> _Task details_
Among the entries below, count the lines holding the string "null". Respond with the number alone.

[Data to process]

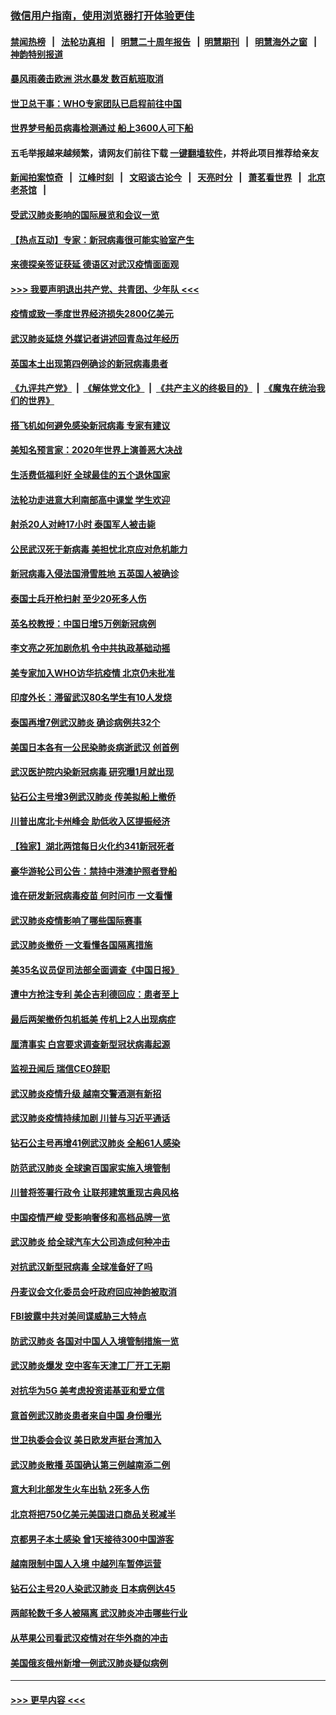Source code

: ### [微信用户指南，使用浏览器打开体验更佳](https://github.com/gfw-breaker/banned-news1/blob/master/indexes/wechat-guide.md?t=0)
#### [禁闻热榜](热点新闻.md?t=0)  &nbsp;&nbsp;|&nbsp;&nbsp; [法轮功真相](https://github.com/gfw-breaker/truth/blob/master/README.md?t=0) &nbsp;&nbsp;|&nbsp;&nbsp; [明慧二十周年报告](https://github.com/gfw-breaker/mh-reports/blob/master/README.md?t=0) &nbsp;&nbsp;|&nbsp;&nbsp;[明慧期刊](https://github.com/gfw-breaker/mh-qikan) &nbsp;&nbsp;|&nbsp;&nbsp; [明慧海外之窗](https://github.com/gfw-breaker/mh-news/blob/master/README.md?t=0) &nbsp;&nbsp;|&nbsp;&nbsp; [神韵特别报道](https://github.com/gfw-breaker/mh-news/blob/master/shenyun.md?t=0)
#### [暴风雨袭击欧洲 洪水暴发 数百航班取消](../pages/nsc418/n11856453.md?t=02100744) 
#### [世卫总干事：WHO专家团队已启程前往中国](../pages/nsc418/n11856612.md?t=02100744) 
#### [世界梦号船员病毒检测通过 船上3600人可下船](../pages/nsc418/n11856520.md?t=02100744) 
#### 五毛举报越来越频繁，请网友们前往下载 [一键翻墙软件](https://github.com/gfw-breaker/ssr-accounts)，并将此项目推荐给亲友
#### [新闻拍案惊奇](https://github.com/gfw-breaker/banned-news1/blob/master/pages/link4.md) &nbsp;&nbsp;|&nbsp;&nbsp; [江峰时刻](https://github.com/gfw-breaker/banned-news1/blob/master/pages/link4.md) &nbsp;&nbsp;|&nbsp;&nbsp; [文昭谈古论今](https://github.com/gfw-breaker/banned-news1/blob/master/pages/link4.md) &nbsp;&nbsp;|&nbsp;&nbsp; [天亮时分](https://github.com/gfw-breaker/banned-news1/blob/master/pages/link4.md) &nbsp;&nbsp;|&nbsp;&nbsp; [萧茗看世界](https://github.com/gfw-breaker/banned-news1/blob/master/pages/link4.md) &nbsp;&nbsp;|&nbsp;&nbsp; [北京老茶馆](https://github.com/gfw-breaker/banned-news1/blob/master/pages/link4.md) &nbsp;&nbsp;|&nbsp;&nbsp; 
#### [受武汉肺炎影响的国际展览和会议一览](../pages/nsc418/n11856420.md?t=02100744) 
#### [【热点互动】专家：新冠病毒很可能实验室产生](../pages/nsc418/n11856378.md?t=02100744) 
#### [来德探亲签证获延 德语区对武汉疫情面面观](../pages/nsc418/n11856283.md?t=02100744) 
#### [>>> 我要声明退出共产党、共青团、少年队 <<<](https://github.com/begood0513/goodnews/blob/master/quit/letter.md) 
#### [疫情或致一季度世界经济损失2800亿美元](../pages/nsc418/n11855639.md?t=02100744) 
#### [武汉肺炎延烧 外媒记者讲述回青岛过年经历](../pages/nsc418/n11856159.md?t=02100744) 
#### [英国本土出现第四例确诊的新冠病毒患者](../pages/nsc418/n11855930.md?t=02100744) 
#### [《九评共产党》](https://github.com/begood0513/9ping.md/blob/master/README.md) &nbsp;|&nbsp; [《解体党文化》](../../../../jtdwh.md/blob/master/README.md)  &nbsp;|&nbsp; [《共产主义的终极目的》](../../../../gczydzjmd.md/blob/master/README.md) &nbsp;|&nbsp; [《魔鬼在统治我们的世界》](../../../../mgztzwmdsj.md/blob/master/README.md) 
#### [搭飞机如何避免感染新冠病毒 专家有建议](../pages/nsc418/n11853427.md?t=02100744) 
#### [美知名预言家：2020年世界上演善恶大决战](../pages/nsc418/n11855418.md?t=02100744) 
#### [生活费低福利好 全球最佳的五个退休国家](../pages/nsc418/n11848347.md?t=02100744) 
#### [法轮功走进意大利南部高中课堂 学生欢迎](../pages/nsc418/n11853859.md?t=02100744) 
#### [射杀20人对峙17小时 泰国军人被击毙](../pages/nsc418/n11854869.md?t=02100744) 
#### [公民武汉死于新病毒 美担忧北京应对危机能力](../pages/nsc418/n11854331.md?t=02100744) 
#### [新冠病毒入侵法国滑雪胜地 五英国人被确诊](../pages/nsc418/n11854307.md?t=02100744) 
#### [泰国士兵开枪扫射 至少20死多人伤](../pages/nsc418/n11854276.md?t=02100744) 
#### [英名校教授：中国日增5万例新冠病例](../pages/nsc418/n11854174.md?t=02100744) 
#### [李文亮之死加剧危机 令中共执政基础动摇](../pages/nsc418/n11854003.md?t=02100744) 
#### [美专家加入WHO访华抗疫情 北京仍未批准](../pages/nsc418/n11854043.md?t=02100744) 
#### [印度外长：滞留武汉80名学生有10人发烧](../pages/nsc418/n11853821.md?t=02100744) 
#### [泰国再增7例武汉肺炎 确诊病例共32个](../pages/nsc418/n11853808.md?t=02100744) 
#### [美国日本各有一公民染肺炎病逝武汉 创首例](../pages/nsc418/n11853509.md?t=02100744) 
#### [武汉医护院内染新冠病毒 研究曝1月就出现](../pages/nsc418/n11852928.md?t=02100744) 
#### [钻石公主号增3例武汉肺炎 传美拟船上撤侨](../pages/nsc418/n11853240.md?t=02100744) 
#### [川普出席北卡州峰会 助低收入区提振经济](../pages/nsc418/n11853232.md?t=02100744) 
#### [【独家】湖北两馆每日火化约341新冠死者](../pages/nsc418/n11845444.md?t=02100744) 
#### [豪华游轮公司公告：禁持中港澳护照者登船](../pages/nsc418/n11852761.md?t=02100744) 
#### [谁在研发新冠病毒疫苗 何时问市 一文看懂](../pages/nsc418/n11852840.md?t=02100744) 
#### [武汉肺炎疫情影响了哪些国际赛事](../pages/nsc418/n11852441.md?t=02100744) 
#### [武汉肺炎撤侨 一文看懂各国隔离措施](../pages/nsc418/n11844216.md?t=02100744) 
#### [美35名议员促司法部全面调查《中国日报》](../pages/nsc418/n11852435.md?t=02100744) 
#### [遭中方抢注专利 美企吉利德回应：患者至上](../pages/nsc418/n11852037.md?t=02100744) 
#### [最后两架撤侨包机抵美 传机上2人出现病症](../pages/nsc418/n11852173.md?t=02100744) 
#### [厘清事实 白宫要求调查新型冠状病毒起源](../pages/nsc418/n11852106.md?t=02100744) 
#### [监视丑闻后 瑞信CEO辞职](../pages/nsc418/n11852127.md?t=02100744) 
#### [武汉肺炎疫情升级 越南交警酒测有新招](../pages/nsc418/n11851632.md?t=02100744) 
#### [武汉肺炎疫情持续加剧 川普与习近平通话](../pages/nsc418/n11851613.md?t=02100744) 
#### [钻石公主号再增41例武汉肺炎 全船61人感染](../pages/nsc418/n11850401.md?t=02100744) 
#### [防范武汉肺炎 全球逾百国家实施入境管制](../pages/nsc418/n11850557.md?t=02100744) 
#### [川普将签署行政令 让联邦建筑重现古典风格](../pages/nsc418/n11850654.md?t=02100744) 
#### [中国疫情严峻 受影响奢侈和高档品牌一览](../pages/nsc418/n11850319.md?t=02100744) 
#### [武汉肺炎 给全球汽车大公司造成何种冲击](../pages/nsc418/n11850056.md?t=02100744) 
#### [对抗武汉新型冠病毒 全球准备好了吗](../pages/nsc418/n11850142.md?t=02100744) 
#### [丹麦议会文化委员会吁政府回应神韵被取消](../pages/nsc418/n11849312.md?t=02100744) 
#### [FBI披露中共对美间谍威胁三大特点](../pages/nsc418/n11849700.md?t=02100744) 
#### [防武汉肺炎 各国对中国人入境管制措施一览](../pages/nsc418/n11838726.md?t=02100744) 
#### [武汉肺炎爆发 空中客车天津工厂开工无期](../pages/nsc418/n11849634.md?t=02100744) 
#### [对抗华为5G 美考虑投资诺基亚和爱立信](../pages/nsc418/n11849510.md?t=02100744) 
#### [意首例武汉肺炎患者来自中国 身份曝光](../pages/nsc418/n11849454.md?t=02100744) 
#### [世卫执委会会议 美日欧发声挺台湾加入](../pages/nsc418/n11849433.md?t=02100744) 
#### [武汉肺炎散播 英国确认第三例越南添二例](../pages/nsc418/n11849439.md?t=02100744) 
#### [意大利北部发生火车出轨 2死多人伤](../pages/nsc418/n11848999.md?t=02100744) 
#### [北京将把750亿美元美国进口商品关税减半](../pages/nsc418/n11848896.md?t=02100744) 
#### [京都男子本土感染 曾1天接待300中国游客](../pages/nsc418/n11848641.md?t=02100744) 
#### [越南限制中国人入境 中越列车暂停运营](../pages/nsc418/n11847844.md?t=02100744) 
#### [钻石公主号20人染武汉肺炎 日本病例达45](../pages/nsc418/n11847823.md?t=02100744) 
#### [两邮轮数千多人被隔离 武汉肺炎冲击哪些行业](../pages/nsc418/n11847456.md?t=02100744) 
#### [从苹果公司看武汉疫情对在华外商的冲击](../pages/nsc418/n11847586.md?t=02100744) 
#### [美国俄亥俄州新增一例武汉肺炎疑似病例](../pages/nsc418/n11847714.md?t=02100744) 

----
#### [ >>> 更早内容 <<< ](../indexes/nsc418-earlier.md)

[/Data to process]
[Data to process]

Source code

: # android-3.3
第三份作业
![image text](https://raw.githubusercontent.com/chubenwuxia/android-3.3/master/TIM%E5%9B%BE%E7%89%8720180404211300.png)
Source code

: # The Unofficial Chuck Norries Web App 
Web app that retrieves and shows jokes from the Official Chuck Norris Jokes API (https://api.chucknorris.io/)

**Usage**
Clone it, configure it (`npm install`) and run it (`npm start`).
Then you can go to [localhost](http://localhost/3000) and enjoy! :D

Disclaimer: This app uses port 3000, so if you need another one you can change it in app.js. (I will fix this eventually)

[/Data to process]
[Data to process]

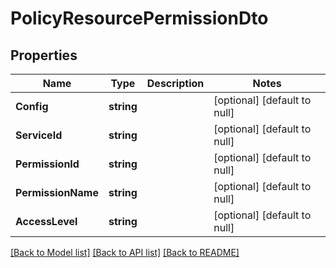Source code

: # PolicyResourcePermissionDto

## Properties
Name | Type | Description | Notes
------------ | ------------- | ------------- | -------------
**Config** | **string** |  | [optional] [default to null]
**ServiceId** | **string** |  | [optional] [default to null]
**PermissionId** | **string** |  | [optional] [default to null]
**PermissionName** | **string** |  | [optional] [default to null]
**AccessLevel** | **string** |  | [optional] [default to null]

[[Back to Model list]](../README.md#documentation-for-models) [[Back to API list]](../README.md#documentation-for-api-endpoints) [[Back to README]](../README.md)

[/Data to process]

> _Result of the exercise_
5